An overemphasis on politics represents an overemphasis on form and structure over persons. It presupposes that changing the structure of government through new policies and laws will result in changes in persons. Its hope is that we can create new structures and then merely plug people into them in order to create a better society.
But the person is the real locus of freedom, not form and structure. It is the person who has a power called “will” and can make free choices, not the legislative program he or she is plugged into. And this freedom of persons involves more than simply throwing support behind a particular policy or politician.
This notion of the person as the locus of freedom is a key philosophical development within the Western tradition.
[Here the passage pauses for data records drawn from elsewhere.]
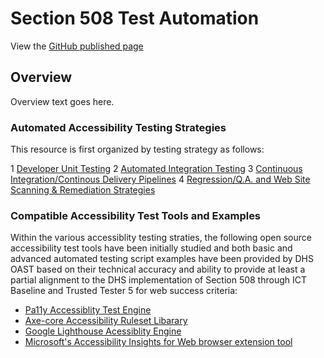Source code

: # Section 508 Test Automation

View the [GitHub published page](https://akingkci.github.io/Playbook-Automation/)


## Overview
Overview text goes here.   

### Automated Accessibility Testing Strategies
This resource is first organized by testing strategy as follows:  

1 [Developer Unit Testing](https:// )
2 [Automated Integration Testing]( )
3 [Continuous Integration/Continous Delivery Pipelines](https:// )
4 [Regression/Q.A. and Web Site Scanning & Remediation Strategies](https:// )  

### Compatible Accessibility Test Tools and Examples
Within the various accessiblity testing straties, the following open source accessibility test tools have been initially studied and both basic and advanced automated testing script examples have been provided by DHS OAST based on their technical accuracy and ability to provide at least a partial alignment to the DHS implementation of Section 508 through ICT Baseline and Trusted Tester 5 for web success criteria:  

* [Pa11y Accessiblity Test Engine](https://github.com/akingkci/508-Test-Automation/tree/master/examples/pa11y)
* [Axe-core Accessibility Ruleset Libarary](https://github.com/akingkci/508-Test-Automation/tree/master/examples/axe-core)
* [Google Lighthouse Acessiblity Engine](https://github.com/akingkci/508-Test-Automation/tree/master/examples/lighthouse)
* [Microsoft's Accessibility Insights for Web browser extension tool](https://github.com/akingkci/508-Test-Automation/tree/master/examples/lighthouse)
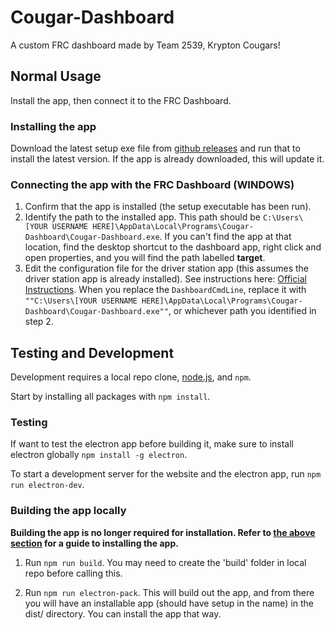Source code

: # Cougar-Dashboard

A custom FRC dashboard made by Team 2539, Krypton Cougars!

## Normal Usage

Install the app, then connect it to the FRC Dashboard.

### Installing the app

Download the latest setup exe file from [github releases](https://github.com/FRC2539/Cougar-Dashboard/releases) and run that to install the latest version. If the app is already downloaded, this will update it.

### Connecting the app with the FRC Dashboard (WINDOWS)

1. Confirm that the app is installed (the setup executable has been run).
2. Identify the path to the installed app. This path should be `C:\Users\[YOUR USERNAME HERE]\AppData\Local\Programs\Cougar-Dashboard\Cougar-Dashboard.exe`. If you can't find the app at that location, find the desktop shortcut to the dashboard app, right click and open properties, and you will find the path labelled **target**.
3. Edit the configuration file for the driver station app (this assumes the driver station app is already installed). See instructions here: [Official Instructions](https://docs.wpilib.org/en/stable/docs/software/driverstation/manually-setting-the-driver-station-to-start-custom-dashboard.html). When you replace the `DashboardCmdLine`, replace it with `""C:\Users\[YOUR USERNAME HERE]\AppData\Local\Programs\Cougar-Dashboard\Cougar-Dashboard.exe""`, or whichever path you identified in step 2.

## Testing and Development

Development requires a local repo clone, [node.js](https://nodejs.org/en/), and `npm`.

Start by installing all packages with `npm install`.

### Testing

If want to test the electron app before building it, make sure to install electron globally `npm install -g electron`.

To start a development server for the website and the electron app, run `npm run electron-dev`.

### Building the app locally

**Building the app is no longer required for installation. Refer to [the above section](#installing-the-app) for a guide to installing the app.**

1. Run `npm run build`. You may need to create the 'build' folder in local repo before calling this.

2. Run `npm run electron-pack`. This will build out the app, and from there you will have an installable app (should have setup in the name) in the dist/ directory. You can install the app that way.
As the theologian John Zizioulas has shown, Greek philosophy did not really have an understanding of the person. The Greek word prosopon—from which we get the English word “person”—was the word for the mask that theater actors wore.
Though there were a variety of philosophies floating around in the ancient world, in general, the Greeks believed that the world’s destiny necessarily and eternally existed, and that human beings could not really bring about change in the world through their actions. The purpose of human life was to resign oneself to fate, turning inward and contemplating what Plato referred to as “eternal forms” of the universe.
The notion of “person” came about as a result of early Christians reflecting on the creation of the world. They, like the Jewish people, believed that God freely created the world out of nothing. He did not necessarily have to create the world. They reasoned from this that because God is a person who was free in his creation of the world, then the human persons he created—in his image—were also inherently free.
In addition, early Christians reasoned that human persons, like God, could change the course of history through their free actions. And those who could impact history included not only those in visible positions of power, they also included those whom history and society would never know. Christians believed that persons living good and virtuous lives are what truly contribute to the progress of civilization and history.
But there has been a movement away from the concept of the person in modern philosophy. One especially sees this de-emphasis on the person in the thought of G.W.F. Hegel (1770-1831). According to Hegel, the world is God’s eternal self-expression. It is not created in freedom, but necessarily exists. The form and structure of this world is predetermined, as is the end. The world progresses toward this end regardless of what choices human beings make. As in ancient Greek philosophy, the job for human beings is to seek to recognize this process and embrace it.
Hegel’s emphasis on form and structure over the person impacted the thought of Karl Marx, who believed that the economic structure of society was the ultimate determiner of human activity. And the seeds of this emphasis have come to fruition in modern life. We find it in the overemphasis on politics described above, where the public’s energies are supposed to be directed toward passing or supporting legislation in order for that legislation to improve society. We see it when people assume that the education of children will improve simply as a result of more spending, more classroom time, and “innovative programs.” We can all fall into it when we consciously or unconsciously assume that getting into the right school, or the right job, or the right economic status, will automatically make us happy.
Form and structure is part of human existence. In calling the soul the “form of the body,” Aristotle recognized that form is built into human nature. And because the world is made up of a number of different persons with different wills, societies will always need to establish certain forms and structures to order and unite human activities. Politics will always have an important role in establishing these forms.
But there’s a delicate balance we need to maintain between form and person, and I’m worried that modernity has upset the balance in favor of the former over the latter.
Ultimately, the betterment of American society will primarily come about through men and women making free choices according to what’s true and what’s good. A better America depends upon persons striving to live virtuously in their respective spheres.
We need to then build forms and structures that support these free choices; not vice versa.